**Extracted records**
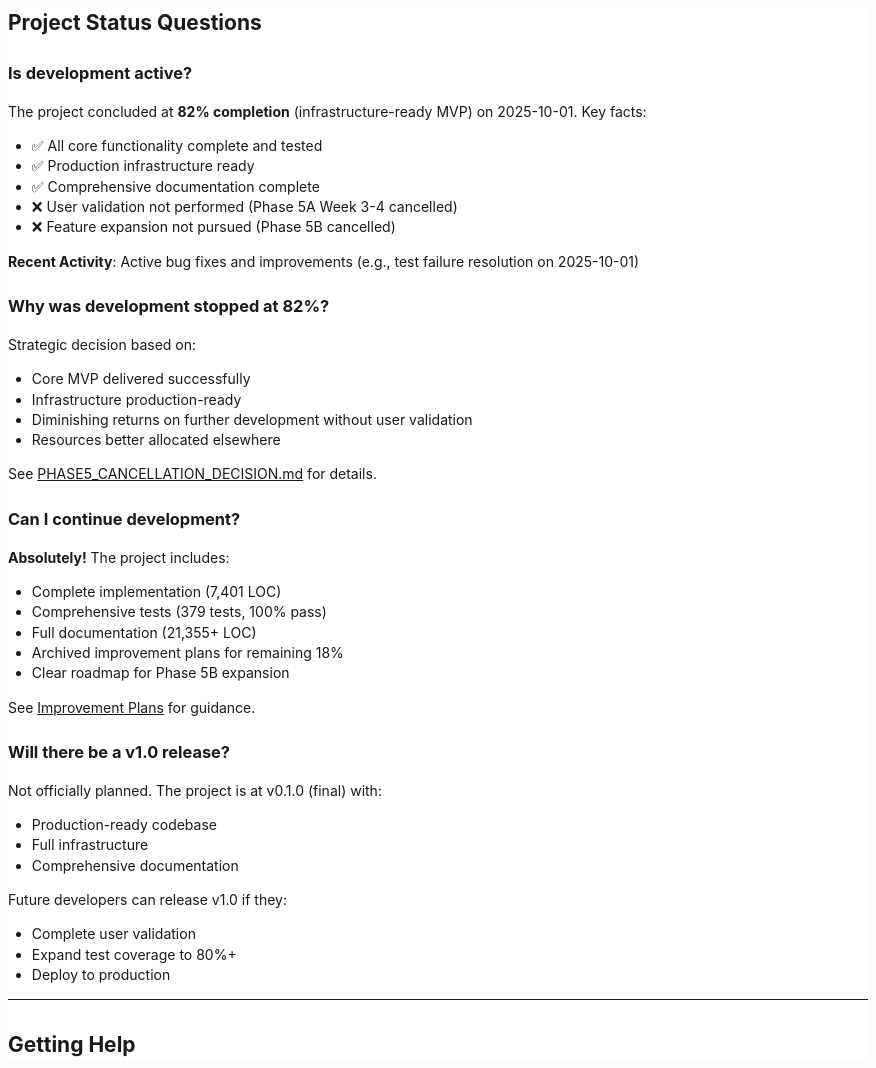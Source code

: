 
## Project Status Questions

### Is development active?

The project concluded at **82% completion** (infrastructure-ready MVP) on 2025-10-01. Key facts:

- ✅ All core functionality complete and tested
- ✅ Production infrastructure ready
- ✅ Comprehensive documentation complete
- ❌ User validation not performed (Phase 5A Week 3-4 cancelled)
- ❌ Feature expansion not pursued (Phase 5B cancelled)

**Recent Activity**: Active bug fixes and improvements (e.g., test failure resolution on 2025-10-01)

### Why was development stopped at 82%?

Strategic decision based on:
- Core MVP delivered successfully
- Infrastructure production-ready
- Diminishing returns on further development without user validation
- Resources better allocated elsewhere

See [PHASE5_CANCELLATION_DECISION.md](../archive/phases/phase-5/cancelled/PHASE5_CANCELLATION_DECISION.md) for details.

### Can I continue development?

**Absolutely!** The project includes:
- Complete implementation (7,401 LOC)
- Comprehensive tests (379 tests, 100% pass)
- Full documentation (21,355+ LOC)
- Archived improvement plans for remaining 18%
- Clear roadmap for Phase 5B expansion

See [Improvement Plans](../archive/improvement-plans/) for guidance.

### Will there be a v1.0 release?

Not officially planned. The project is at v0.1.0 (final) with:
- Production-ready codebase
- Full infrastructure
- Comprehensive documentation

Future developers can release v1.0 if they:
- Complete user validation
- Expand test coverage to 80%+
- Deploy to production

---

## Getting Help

==

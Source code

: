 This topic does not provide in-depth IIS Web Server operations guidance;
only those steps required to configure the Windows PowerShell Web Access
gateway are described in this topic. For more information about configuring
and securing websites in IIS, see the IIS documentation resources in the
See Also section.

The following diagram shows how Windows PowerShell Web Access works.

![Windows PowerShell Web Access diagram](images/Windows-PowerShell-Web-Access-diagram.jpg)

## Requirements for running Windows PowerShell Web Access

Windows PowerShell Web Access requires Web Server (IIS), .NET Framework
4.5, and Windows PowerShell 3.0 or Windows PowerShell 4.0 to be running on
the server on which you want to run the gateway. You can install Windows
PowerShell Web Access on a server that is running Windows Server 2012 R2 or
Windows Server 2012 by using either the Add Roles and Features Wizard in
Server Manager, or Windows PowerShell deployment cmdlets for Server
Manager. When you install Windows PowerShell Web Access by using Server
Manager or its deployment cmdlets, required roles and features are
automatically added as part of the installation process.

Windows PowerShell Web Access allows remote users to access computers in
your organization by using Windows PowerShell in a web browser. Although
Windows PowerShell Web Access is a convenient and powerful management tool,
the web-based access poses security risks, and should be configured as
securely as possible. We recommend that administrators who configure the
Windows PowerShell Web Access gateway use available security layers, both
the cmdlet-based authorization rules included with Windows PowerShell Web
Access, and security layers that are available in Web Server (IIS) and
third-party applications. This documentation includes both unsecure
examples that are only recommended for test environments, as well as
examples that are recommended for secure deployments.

**Task goal**
Could you reproduce, exactly, every line above from the line with "your organization by" to the line with "examples that are recommended", and no other line? Both ends count.

**Task answer**
your organization by using Windows PowerShell in a web browser. Although
Windows PowerShell Web Access is a convenient and powerful management tool,
the web-based access poses security risks, and should be configured as
securely as possible. We recommend that administrators who configure the
Windows PowerShell Web Access gateway use available security layers, both
the cmdlet-based authorization rules included with Windows PowerShell Web
Access, and security layers that are available in Web Server (IIS) and
third-party applications. This documentation includes both unsecure
examples that are only recommended for test environments, as well as
examples that are recommended for secure deployments.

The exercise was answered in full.